Exercise. Given sets $E$, $F$, $G$ and functions $g : E \to F$ surjective, and $f : E \to G$. Prove that there's a function $h : F \to G$ such that $f = h \circ g$ if and only if the equality $g(x) = g(y)$, with $x, y \in E$, implies the equality $f(x) = f(y)$.
My strategy was the following.
Right to left. I assume that $h$ exists. Then if $g(x) = g(y)$, $h(g(x)) = h(g(y))$. Therefore $f(x) = f(y)$ by definition.
Left to right. I assume that the equality $g(x) = g(y)$, with $x,y \in E$, implies the equality $f(x) = f(y)$. Given that $g$ is surjective, $g^{-1}(g(E)) = g^{-1}(F) = E$. Therefore $f(g^{-1}\circ g(x)) = f(x)$ [note: I know that $f$ and $g$'s values at any given point $x\in E$ have the same preimages, but I don't know how to state this more formally.]. I can then define $h: F \to G$ such that $h(x) = f\circ g^{-1}(x)$, and it verifies the stated condition.

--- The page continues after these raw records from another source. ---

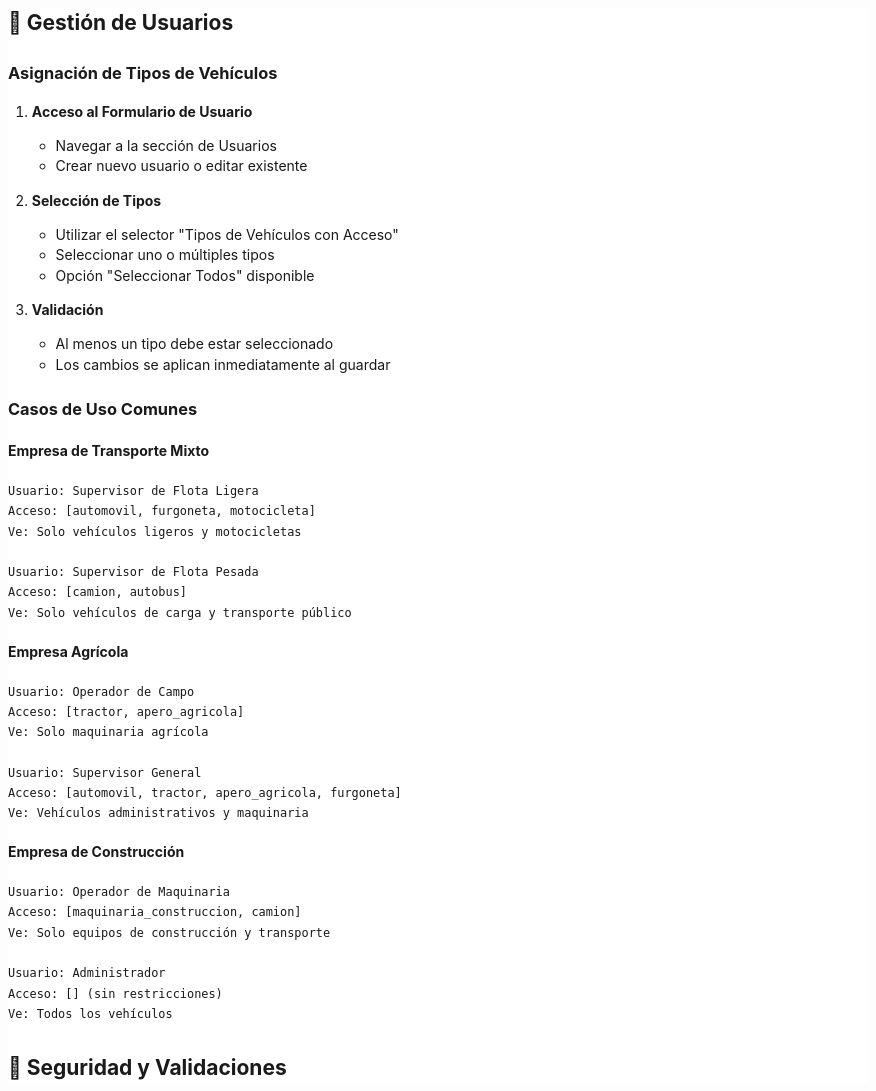 ## 👥 Gestión de Usuarios

### Asignación de Tipos de Vehículos

1. **Acceso al Formulario de Usuario**
   - Navegar a la sección de Usuarios
   - Crear nuevo usuario o editar existente

2. **Selección de Tipos**
   - Utilizar el selector "Tipos de Vehículos con Acceso"
   - Seleccionar uno o múltiples tipos
   - Opción "Seleccionar Todos" disponible

3. **Validación**
   - Al menos un tipo debe estar seleccionado
   - Los cambios se aplican inmediatamente al guardar

### Casos de Uso Comunes

#### Empresa de Transporte Mixto
```
Usuario: Supervisor de Flota Ligera
Acceso: [automovil, furgoneta, motocicleta]
Ve: Solo vehículos ligeros y motocicletas

Usuario: Supervisor de Flota Pesada
Acceso: [camion, autobus]
Ve: Solo vehículos de carga y transporte público
```

#### Empresa Agrícola
```
Usuario: Operador de Campo
Acceso: [tractor, apero_agricola]
Ve: Solo maquinaria agrícola

Usuario: Supervisor General
Acceso: [automovil, tractor, apero_agricola, furgoneta]
Ve: Vehículos administrativos y maquinaria
```

#### Empresa de Construcción
```
Usuario: Operador de Maquinaria
Acceso: [maquinaria_construccion, camion]
Ve: Solo equipos de construcción y transporte

Usuario: Administrador
Acceso: [] (sin restricciones)
Ve: Todos los vehículos
```

## 🔐 Seguridad y Validaciones
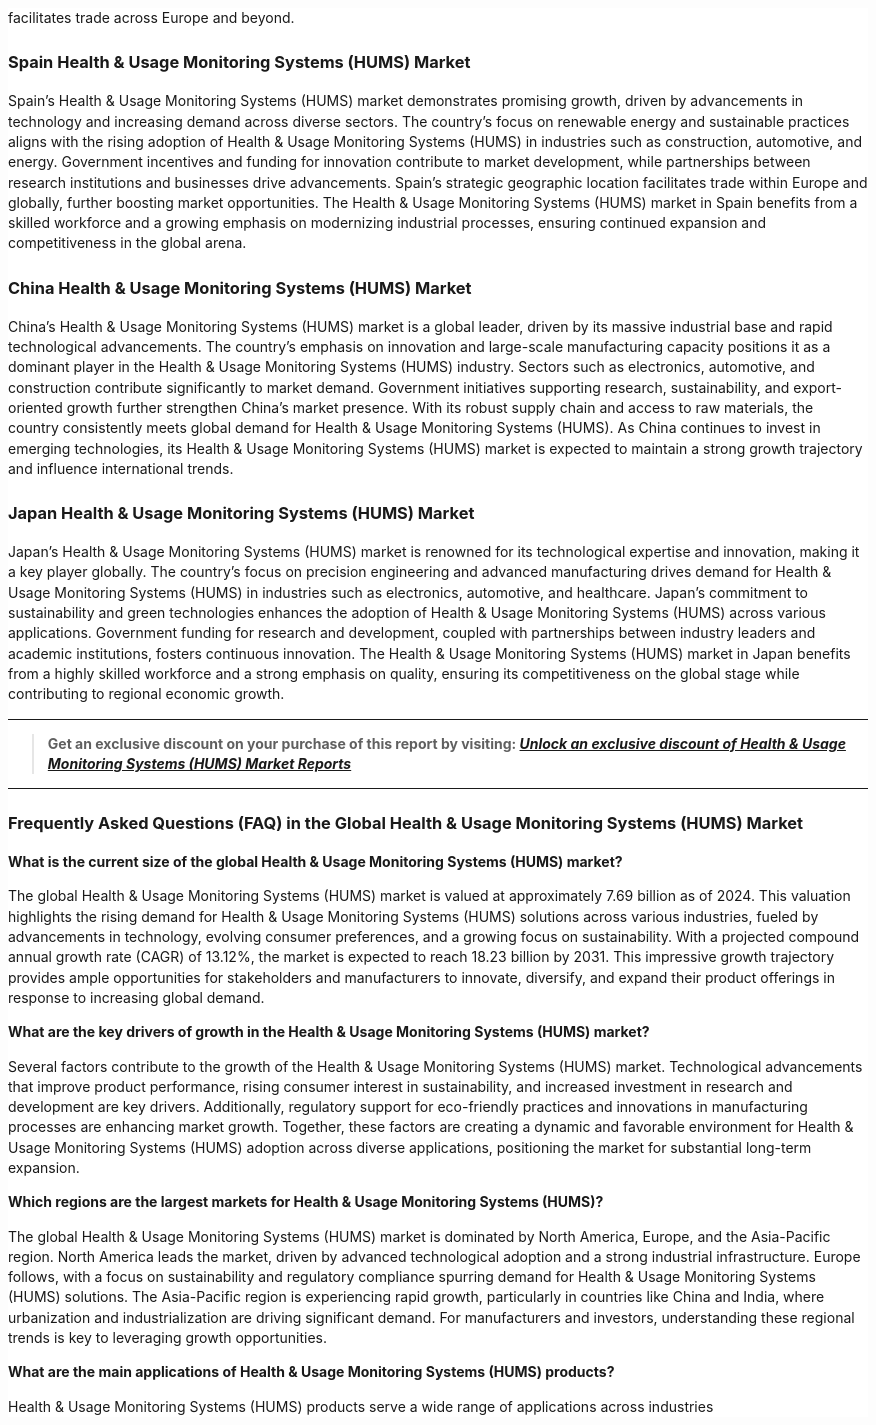 facilitates trade across Europe and beyond.</p><h3>Spain Health & Usage Monitoring Systems (HUMS) Market</h3><p>Spain&rsquo;s Health & Usage Monitoring Systems (HUMS) market demonstrates promising growth, driven by advancements in technology and increasing demand across diverse sectors. The country&rsquo;s focus on renewable energy and sustainable practices aligns with the rising adoption of Health & Usage Monitoring Systems (HUMS) in industries such as construction, automotive, and energy. Government incentives and funding for innovation contribute to market development, while partnerships between research institutions and businesses drive advancements. Spain&rsquo;s strategic geographic location facilitates trade within Europe and globally, further boosting market opportunities. The Health & Usage Monitoring Systems (HUMS) market in Spain benefits from a skilled workforce and a growing emphasis on modernizing industrial processes, ensuring continued expansion and competitiveness in the global arena.</p><h3>China Health & Usage Monitoring Systems (HUMS) Market</h3><p>China&rsquo;s Health & Usage Monitoring Systems (HUMS) market is a global leader, driven by its massive industrial base and rapid technological advancements. The country&rsquo;s emphasis on innovation and large-scale manufacturing capacity positions it as a dominant player in the Health & Usage Monitoring Systems (HUMS) industry. Sectors such as electronics, automotive, and construction contribute significantly to market demand. Government initiatives supporting research, sustainability, and export-oriented growth further strengthen China&rsquo;s market presence. With its robust supply chain and access to raw materials, the country consistently meets global demand for Health & Usage Monitoring Systems (HUMS). As China continues to invest in emerging technologies, its Health & Usage Monitoring Systems (HUMS) market is expected to maintain a strong growth trajectory and influence international trends.</p><h3>Japan Health & Usage Monitoring Systems (HUMS) Market</h3><p>Japan&rsquo;s Health & Usage Monitoring Systems (HUMS) market is renowned for its technological expertise and innovation, making it a key player globally. The country&rsquo;s focus on precision engineering and advanced manufacturing drives demand for Health & Usage Monitoring Systems (HUMS) in industries such as electronics, automotive, and healthcare. Japan&rsquo;s commitment to sustainability and green technologies enhances the adoption of Health & Usage Monitoring Systems (HUMS) across various applications. Government funding for research and development, coupled with partnerships between industry leaders and academic institutions, fosters continuous innovation. The Health & Usage Monitoring Systems (HUMS) market in Japan benefits from a highly skilled workforce and a strong emphasis on quality, ensuring its competitiveness on the global stage while contributing to regional economic growth.</p><hr /><blockquote><p><strong>Get an exclusive discount on your purchase of this report by visiting: <em><a href="://marketresearchpulse.com/ask-for-discount/63211?utm_source=Github&amp;utm_medium=023">Unlock an exclusive discount of Health & Usage Monitoring Systems (HUMS) Market Reports</a></em>&nbsp;</strong></p></blockquote><hr /><h3>Frequently Asked Questions (FAQ) in the Global Health & Usage Monitoring Systems (HUMS) Market</h3><p><strong>What is the current size of the global Health & Usage Monitoring Systems (HUMS) market?</strong></p><p>The global Health & Usage Monitoring Systems (HUMS) market is valued at approximately 7.69 billion as of 2024. This valuation highlights the rising demand for Health & Usage Monitoring Systems (HUMS) solutions across various industries, fueled by advancements in technology, evolving consumer preferences, and a growing focus on sustainability. With a projected compound annual growth rate (CAGR) of 13.12%, the market is expected to reach 18.23 billion by 2031. This impressive growth trajectory provides ample opportunities for stakeholders and manufacturers to innovate, diversify, and expand their product offerings in response to increasing global demand.</p><p><strong>What are the key drivers of growth in the Health & Usage Monitoring Systems (HUMS) market?</strong></p><p>Several factors contribute to the growth of the Health & Usage Monitoring Systems (HUMS) market. Technological advancements that improve product performance, rising consumer interest in sustainability, and increased investment in research and development are key drivers. Additionally, regulatory support for eco-friendly practices and innovations in manufacturing processes are enhancing market growth. Together, these factors are creating a dynamic and favorable environment for Health & Usage Monitoring Systems (HUMS) adoption across diverse applications, positioning the market for substantial long-term expansion.</p><p><strong>Which regions are the largest markets for Health & Usage Monitoring Systems (HUMS)?</strong></p><p>The global Health & Usage Monitoring Systems (HUMS) market is dominated by North America, Europe, and the Asia-Pacific region. North America leads the market, driven by advanced technological adoption and a strong industrial infrastructure. Europe follows, with a focus on sustainability and regulatory compliance spurring demand for Health & Usage Monitoring Systems (HUMS) solutions. The Asia-Pacific region is experiencing rapid growth, particularly in countries like China and India, where urbanization and industrialization are driving significant demand. For manufacturers and investors, understanding these regional trends is key to leveraging growth opportunities.</p><p><strong>What are the main applications of Health & Usage Monitoring Systems (HUMS) products?</strong></p><p>Health & Usage Monitoring Systems (HUMS) products serve a wide range of applications across industries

As Arturo has written in the comment $g$ will not necessary have an inverse. Here's a minimal example: $$E=\{0,1\}\\F=\{0\}\\G=\{0\}$$ In this case, all three functions, $f,g,h$, will be the constant map to $0$ (with different domain/range). To me, there are two issues in your proof
The idea of your proof is more or less correct, but you will need to define what you are calling $g^{-1}$ into an actual function. You will need to pick a representative and use the $g(x)=g(y)\Rightarrow f(x)=f(y)$ assumption to show that $h$ has the properties needed.